[Collected data entries]
= = = = =

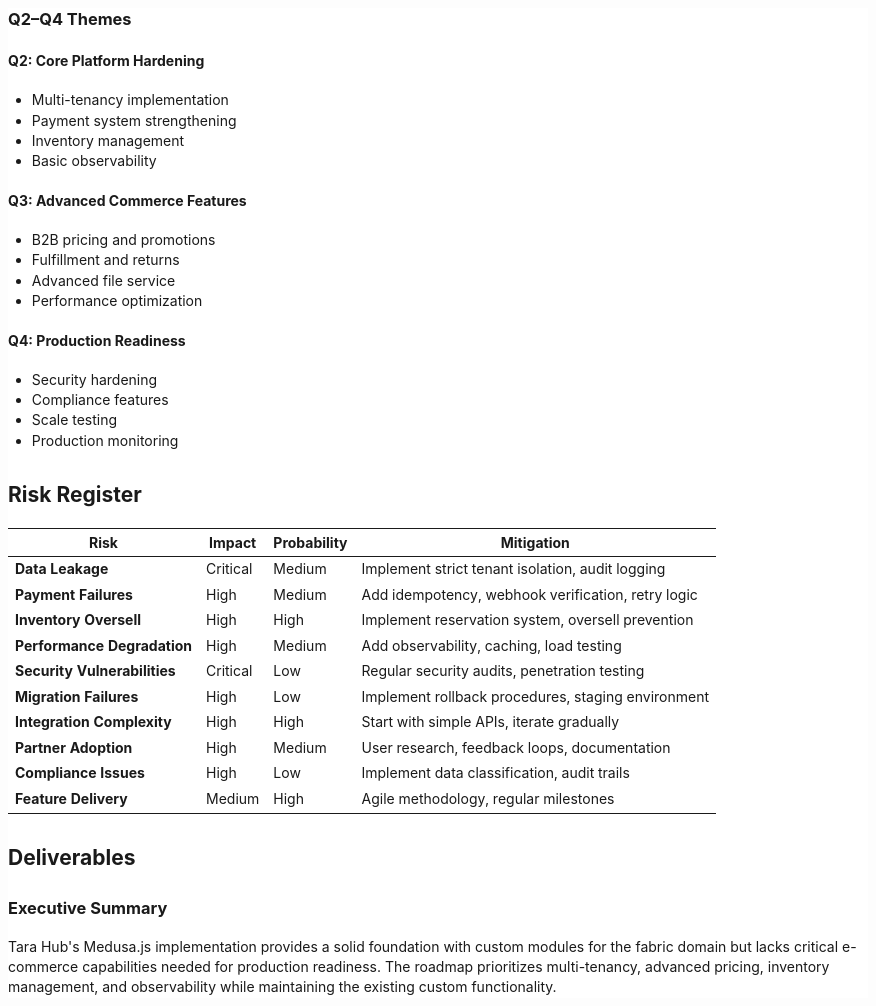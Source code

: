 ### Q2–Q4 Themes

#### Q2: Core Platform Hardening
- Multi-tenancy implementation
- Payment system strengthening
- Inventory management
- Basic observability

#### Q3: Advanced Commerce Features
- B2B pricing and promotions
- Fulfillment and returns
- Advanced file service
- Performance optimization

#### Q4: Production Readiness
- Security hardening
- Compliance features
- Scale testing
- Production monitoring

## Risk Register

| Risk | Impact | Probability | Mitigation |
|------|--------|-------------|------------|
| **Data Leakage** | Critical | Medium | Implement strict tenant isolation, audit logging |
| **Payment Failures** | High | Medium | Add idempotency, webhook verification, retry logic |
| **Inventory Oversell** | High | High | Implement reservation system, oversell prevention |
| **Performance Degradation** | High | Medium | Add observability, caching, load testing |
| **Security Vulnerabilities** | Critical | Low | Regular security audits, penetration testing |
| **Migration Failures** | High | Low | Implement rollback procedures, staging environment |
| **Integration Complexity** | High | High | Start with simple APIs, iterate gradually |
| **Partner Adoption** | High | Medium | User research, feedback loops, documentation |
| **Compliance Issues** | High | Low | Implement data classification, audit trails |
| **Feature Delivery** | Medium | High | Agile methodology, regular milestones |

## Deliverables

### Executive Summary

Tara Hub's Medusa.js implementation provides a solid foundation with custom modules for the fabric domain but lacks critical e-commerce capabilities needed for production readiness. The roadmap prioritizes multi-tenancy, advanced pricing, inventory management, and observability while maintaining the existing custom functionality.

= = = = =

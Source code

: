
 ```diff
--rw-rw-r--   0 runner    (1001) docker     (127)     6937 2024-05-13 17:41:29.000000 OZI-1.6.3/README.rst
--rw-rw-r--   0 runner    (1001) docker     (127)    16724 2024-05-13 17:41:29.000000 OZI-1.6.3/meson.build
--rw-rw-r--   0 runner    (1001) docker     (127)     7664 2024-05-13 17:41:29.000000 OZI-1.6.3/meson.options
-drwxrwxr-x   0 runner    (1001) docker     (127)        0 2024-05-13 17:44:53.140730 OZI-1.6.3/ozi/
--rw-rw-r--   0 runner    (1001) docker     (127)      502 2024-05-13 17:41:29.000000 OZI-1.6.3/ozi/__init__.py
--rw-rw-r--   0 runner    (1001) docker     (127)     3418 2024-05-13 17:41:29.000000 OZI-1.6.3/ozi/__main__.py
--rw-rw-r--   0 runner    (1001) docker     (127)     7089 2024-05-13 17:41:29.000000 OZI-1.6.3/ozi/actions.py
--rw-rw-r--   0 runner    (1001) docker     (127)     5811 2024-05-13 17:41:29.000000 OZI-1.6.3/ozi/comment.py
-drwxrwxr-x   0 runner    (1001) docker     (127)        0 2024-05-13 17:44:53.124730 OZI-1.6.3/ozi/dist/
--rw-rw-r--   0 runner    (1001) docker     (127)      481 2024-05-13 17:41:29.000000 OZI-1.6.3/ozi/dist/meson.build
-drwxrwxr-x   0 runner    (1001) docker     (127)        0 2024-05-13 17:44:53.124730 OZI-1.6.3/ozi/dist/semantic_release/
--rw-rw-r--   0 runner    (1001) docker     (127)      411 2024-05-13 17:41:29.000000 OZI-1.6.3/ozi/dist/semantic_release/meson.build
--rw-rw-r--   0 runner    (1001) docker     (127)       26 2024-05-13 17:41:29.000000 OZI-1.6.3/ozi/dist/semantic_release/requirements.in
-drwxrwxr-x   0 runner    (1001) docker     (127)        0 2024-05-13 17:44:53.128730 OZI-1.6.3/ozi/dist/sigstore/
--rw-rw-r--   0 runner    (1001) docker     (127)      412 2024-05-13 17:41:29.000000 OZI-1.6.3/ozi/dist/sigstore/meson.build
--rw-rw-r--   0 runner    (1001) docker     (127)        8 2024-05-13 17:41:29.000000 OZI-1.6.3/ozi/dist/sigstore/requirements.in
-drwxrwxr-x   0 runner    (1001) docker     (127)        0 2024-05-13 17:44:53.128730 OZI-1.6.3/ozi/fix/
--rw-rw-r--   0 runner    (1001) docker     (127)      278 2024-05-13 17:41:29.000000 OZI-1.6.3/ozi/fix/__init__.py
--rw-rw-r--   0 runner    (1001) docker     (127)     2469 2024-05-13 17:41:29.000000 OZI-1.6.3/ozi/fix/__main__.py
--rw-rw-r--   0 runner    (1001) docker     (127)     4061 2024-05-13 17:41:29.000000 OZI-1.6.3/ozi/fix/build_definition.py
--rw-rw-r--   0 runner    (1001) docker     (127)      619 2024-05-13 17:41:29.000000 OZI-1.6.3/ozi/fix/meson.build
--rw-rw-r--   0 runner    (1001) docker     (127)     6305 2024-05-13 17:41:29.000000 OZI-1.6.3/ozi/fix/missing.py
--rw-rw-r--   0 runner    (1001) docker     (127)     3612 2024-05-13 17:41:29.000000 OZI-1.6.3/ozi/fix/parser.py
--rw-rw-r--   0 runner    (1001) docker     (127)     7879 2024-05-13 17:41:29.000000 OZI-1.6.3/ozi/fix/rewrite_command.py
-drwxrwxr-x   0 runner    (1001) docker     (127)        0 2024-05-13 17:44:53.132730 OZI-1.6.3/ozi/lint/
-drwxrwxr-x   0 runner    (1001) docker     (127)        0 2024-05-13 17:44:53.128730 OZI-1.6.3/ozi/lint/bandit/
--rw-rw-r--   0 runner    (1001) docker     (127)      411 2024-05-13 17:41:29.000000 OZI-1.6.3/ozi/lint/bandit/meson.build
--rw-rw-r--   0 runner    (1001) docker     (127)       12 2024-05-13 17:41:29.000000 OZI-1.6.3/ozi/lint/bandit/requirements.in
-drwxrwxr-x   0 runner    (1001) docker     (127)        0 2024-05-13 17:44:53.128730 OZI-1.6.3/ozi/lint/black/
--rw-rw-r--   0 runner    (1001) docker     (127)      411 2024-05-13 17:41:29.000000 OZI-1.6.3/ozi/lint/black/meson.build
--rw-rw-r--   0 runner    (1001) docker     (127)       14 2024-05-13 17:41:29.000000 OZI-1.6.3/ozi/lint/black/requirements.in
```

= = = = =

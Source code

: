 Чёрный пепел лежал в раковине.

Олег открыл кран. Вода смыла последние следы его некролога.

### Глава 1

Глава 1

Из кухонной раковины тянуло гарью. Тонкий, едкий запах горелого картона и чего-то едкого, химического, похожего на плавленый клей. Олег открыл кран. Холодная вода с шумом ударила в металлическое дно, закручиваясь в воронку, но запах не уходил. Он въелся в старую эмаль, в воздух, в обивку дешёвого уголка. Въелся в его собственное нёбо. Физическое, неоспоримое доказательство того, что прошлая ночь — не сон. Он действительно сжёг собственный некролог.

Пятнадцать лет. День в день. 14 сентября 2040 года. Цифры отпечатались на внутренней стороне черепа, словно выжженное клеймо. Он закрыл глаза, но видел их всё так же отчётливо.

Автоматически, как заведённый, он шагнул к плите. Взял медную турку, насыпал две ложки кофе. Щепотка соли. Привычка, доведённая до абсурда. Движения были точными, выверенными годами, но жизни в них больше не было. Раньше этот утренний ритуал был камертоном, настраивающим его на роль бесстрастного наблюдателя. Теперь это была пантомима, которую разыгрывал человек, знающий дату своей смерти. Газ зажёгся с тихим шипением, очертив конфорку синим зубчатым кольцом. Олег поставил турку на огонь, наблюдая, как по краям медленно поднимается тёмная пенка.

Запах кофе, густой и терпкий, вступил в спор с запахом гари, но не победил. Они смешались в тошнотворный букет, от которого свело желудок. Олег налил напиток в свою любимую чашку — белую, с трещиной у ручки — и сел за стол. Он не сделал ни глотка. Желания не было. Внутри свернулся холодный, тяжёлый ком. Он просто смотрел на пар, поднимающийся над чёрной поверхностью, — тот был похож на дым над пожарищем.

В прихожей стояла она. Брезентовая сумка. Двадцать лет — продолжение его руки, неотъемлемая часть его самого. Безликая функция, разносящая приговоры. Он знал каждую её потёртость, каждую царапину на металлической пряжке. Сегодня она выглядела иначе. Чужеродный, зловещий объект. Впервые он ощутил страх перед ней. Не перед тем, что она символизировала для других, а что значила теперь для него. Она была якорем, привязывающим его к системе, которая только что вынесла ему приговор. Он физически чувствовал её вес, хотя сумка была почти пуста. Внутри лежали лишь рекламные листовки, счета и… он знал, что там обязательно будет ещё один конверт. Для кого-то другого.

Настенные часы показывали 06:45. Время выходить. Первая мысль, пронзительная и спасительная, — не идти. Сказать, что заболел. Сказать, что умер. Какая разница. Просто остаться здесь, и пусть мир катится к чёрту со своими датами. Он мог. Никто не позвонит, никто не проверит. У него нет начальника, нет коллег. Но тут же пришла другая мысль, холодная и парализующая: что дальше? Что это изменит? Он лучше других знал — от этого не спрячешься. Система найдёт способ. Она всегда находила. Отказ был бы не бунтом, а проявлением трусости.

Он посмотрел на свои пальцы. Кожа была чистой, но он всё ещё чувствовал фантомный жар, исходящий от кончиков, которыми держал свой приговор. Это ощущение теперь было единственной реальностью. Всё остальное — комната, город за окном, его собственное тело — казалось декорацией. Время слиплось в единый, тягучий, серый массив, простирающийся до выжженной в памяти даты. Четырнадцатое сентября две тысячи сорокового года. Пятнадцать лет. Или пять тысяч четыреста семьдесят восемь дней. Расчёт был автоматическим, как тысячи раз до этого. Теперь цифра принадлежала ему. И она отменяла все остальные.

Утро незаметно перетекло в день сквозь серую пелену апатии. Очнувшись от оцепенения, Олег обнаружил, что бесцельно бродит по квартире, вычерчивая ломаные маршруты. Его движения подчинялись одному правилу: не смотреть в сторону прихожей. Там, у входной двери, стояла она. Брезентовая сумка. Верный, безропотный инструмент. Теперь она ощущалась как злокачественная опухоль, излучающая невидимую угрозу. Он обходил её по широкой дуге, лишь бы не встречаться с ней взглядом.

= = = = =

* [DESCRIPTION OF THE TASK] Each line of the entries that contains the word "Failures" should be listed.

* [WRITTEN SOLUTION]
| **Payment Failures** | High | Medium | Add idempotency, webhook verification, retry logic |
| **Migration Failures** | High | Low | Implement rollback procedures, staging environment |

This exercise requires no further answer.